*Input records*.
^^^^^^^^
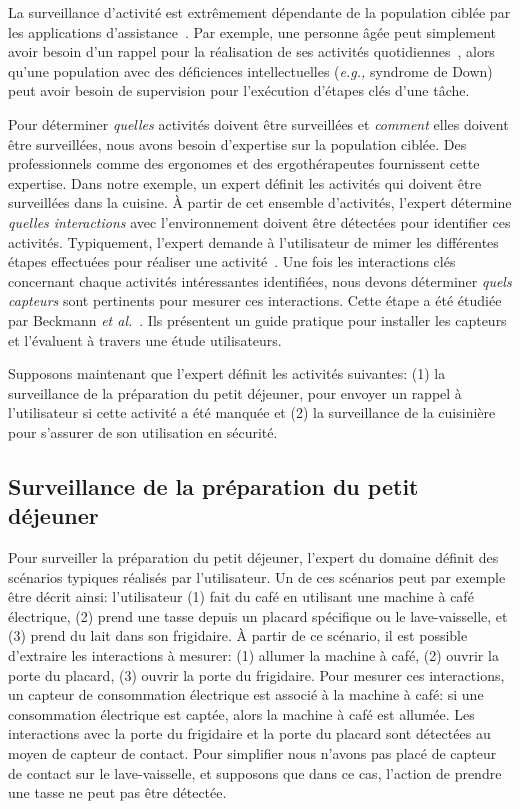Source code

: La surveillance d'activité est extrêmement dépendante de la population ciblée par les applications d'assistance~\cite{DURICK-DISPELLING-OZCHI2013}. Par exemple, une personne âgée peut simplement avoir besoin d'un rappel pour la réalisation de ses activités quotidiennes~\cite{CAROUX-VERIFICATION-SIGACCESS2014}, alors qu'une population avec des déficiences intellectuelles ({\em e.g.,} syndrome de Down) peut avoir besoin de supervision pour l'exécution d'étapes clés d'une tâche\cite{LUSSIERDESROCHERS-ANALYSIS-DISABILITY2016}.

Pour déterminer {\em quelles} activités doivent être surveillées et {\em comment} elles doivent être surveillées, nous avons besoin d'expertise sur la population ciblée. Des professionnels comme des ergonomes et des ergothérapeutes fournissent cette expertise. Dans notre exemple, un expert définit les activités qui doivent être surveillées dans la cuisine. À partir de cet ensemble d'activités, l'expert détermine {\em quelles interactions} avec l'environnement doivent être détectées pour identifier ces activités. Typiquement, l'expert demande à l'utilisateur de mimer les différentes étapes effectuées pour réaliser une activité~\cite{CAROUX-VERIFICATION-SIGACCESS2014}. Une fois les interactions clés concernant chaque activités intéressantes identifiées, nous devons déterminer {\em quels capteurs} sont pertinents pour mesurer ces interactions. Cette étape a été étudiée par Beckmann {\em et al.}~\cite{BECKMANN-SOME-UBICOMP2004}. Ils présentent un guide pratique pour installer les capteurs et l'évaluent à travers une étude utilisateurs.

Supposons maintenant que l'expert définit les activités suivantes: (1) la surveillance de la préparation du petit déjeuner, pour envoyer un rappel à l'utilisateur si cette activité a été manquée et (2) la surveillance de la cuisinière pour s'assurer de son utilisation en sécurité.

\subsection{Surveillance de la préparation du petit déjeuner}
Pour surveiller la préparation du petit déjeuner, l'expert du domaine définit des scénarios typiques réalisés par l'utilisateur. 
Un de ces scénarios peut par exemple être décrit ainsi: l'utilisateur (1) fait du café en utilisant une machine à café électrique, (2) prend une tasse depuis un placard spécifique ou le lave-vaisselle, et (3) prend du lait dans son frigidaire. 
À partir de ce scénario, il est possible d'extraire les interactions à mesurer: (1) allumer la machine à café, (2) ouvrir la porte du placard, (3) ouvrir la porte du frigidaire. Pour mesurer ces interactions, un capteur de consommation électrique est associé à la machine à café: si une consommation électrique est captée, alors la machine à café est allumée. Les interactions avec la porte du frigidaire et la porte du placard sont détectées au moyen de capteur de contact. Pour simplifier nous n'avons pas placé de capteur de contact sur le lave-vaisselle, et supposons que dans ce cas, l'action de prendre une tasse ne peut pas être détectée.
^^^^^^^^
*Problem requirements*. Scan the material above. Extract every line in which the word "électrique" occurs.

*Exercise solution*.
Un de ces scénarios peut par exemple être décrit ainsi: l'utilisateur (1) fait du café en utilisant une machine à café électrique, (2) prend une tasse depuis un placard spécifique ou le lave-vaisselle, et (3) prend du lait dans son frigidaire. 
À partir de ce scénario, il est possible d'extraire les interactions à mesurer: (1) allumer la machine à café, (2) ouvrir la porte du placard, (3) ouvrir la porte du frigidaire. Pour mesurer ces interactions, un capteur de consommation électrique est associé à la machine à café: si une consommation électrique est captée, alors la machine à café est allumée. Les interactions avec la porte du frigidaire et la porte du placard sont détectées au moyen de capteur de contact. Pour simplifier nous n'avons pas placé de capteur de contact sur le lave-vaisselle, et supposons que dans ce cas, l'action de prendre une tasse ne peut pas être détectée.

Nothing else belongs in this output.